Predictions for Self-Pollution in Globular Cluster Stars

Fully evolutionary models have been built to follow the phases of asymptotic giant branch evolution with mass loss for metal mass fractions from Z=2×10^-4 to Z=4×10^-3. The hot bottom burning at the base of the convective envelope is followed by fully coupled nuclear burning and noninstantaneous mixing. The models also show the occurrence of a spontaneous (i.e., not induced by overshooting) third dredge-up. For the first time, we find that temperatures close to or even larger than 10⁸ K are achieved at low Z; the full CNO cycle operates at the base of the envelope, the ¹⁶O abundance for the most metal-poor models of 4 and 5 M_solar is drastically reduced, and sodium and aluminum production by proton capture on neon and magnesium can occur. Lithium is first largely produced in the envelope and then burned completely, so the average lithium abundance in the expelled envelope is a factor of up to 5 times smaller than the initial one, but it is never completely depleted.
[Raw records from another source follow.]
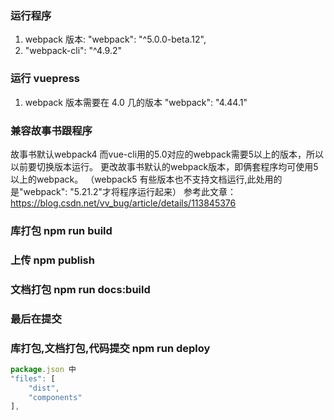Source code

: ### 运行程序

1. webpack 版本: "webpack": "^5.0.0-beta.12",
2. "webpack-cli": "^4.9.2"

### 运行 vuepress

1. webpack 版本需要在 4.0 几的版本 "webpack": "4.44.1"
   <!-- 2. 安装 async-validator: "^1.11.5", -->
   <!-- "async-validator": "^4.1.1", -->

### 兼容故事书跟程序 
故事书默认webpack4 而vue-cli用的5.0对应的webpack需要5以上的版本，所以以前要切换版本运行。
更改故事书默认的webpack版本，即俩套程序均可使用5以上的webpack。
（webpack5 有些版本也不支持文档运行,此处用的是"webpack": "5.21.2"才将程序运行起来）
参考此文章： https://blog.csdn.net/vv_bug/article/details/113845376


<!-- Node.js v14.19.1. -->

### 库打包 npm run build

### 上传 npm publish

### 文档打包 npm run docs:build

### 最后在提交

### 库打包,文档打包,代码提交 npm run deploy

```js
package.json 中
"files": [
    "dist",
    "components"
],
```
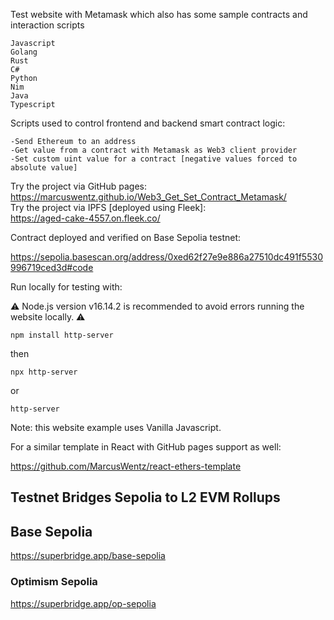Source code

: Test website with Metamask which also has some sample contracts and interaction scripts

```
Javascript
Golang
Rust
C#
Python
Nim
Java
Typescript
```

Scripts used to control frontend and backend smart contract logic:
```
-Send Ethereum to an address
-Get value from a contract with Metamask as Web3 client provider
-Set custom uint value for a contract [negative values forced to absolute value]
```
Try the project via GitHub pages:\
https://marcuswentz.github.io/Web3_Get_Set_Contract_Metamask/ \
Try the project via IPFS [deployed using Fleek]:\
https://aged-cake-4557.on.fleek.co/ 

Contract deployed and verified on Base Sepolia testnet: 

https://sepolia.basescan.org/address/0xed62f27e9e886a27510dc491f5530996719ced3d#code

Run locally for testing with:

⚠️ Node.js version v16.14.2 is recommended to avoid errors running the website locally. ⚠️
```shell
npm install http-server
```
then
```shell
npx http-server
```
or
```shell
http-server
```
Note: this website example uses Vanilla Javascript.

For a similar template in React with GitHub pages support as well:

https://github.com/MarcusWentz/react-ethers-template

## Testnet Bridges Sepolia to L2 EVM Rollups
## Base Sepolia

https://superbridge.app/base-sepolia
### Optimism Sepolia

https://superbridge.app/op-sepolia
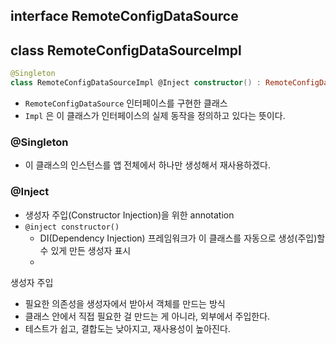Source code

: 
## interface RemoteConfigDataSource


## class RemoteConfigDataSourceImpl

```kotlin
@Singleton  
class RemoteConfigDataSourceImpl @Inject constructor() : RemoteConfigDataSource
```

* `RemoteConfigDataSource` 인터페이스를 구현한 클래스
* `Impl` 은 이 클래스가 인터페이스의 실제 동작을 정의하고 있다는 뜻이다.

### @Singleton
* 이 클래스의 인스턴스를 앱 전체에서 하나만 생성해서 재사용하겠다.


### @Inject
* 생성자 주입(Constructor Injection)을 위한 annotation
* `@inject constructor()`
	* DI(Dependency Injection) 프레임워크가 이 클래스를 자동으로 생성(주입)할 수 있게 만든 생성자 표시
	* 

생성자 주입
* 필요한 의존성을 생성자에서 받아서 객체를 만드는 방식
* 클래스 안에서 직접 필요한 걸 만드는 게 아니라, 외부에서 주입한다.
* 테스트가 쉽고, 결합도는 낮아지고, 재사용성이 높아진다.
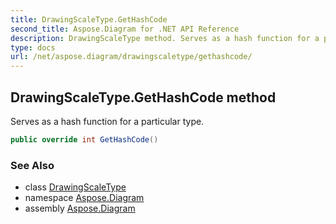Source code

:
 ```yaml
---
title: DrawingScaleType.GetHashCode
second_title: Aspose.Diagram for .NET API Reference
description: DrawingScaleType method. Serves as a hash function for a particular type
type: docs
url: /net/aspose.diagram/drawingscaletype/gethashcode/
---
```

## DrawingScaleType.GetHashCode method

Serves as a hash function for a particular type.

```csharp
public override int GetHashCode()
```

### See Also

* class [DrawingScaleType](../)
* namespace [Aspose.Diagram](../../drawingscaletype/)
* assembly [Aspose.Diagram](../../../)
These results may be relevant for the evolution of primordial massive globular clusters; we suggest that the low-mass stars may have been polluted at the surface by accretion from the gas that was lost from the evolving intermediate-mass stars at early ages [(1-2)×10⁸ yr]. In this hypothesis, we should expect that the polluted stars show smaller abundances of oxygen, larger abundances of products of advanced nucleosynthesis (as Na and Al), and lower, but never negligible, abundances of lithium. The abundance spreads should be smaller in clusters of higher metallicities, where the lithium in the polluted stars could be larger than in the nonpolluted stars.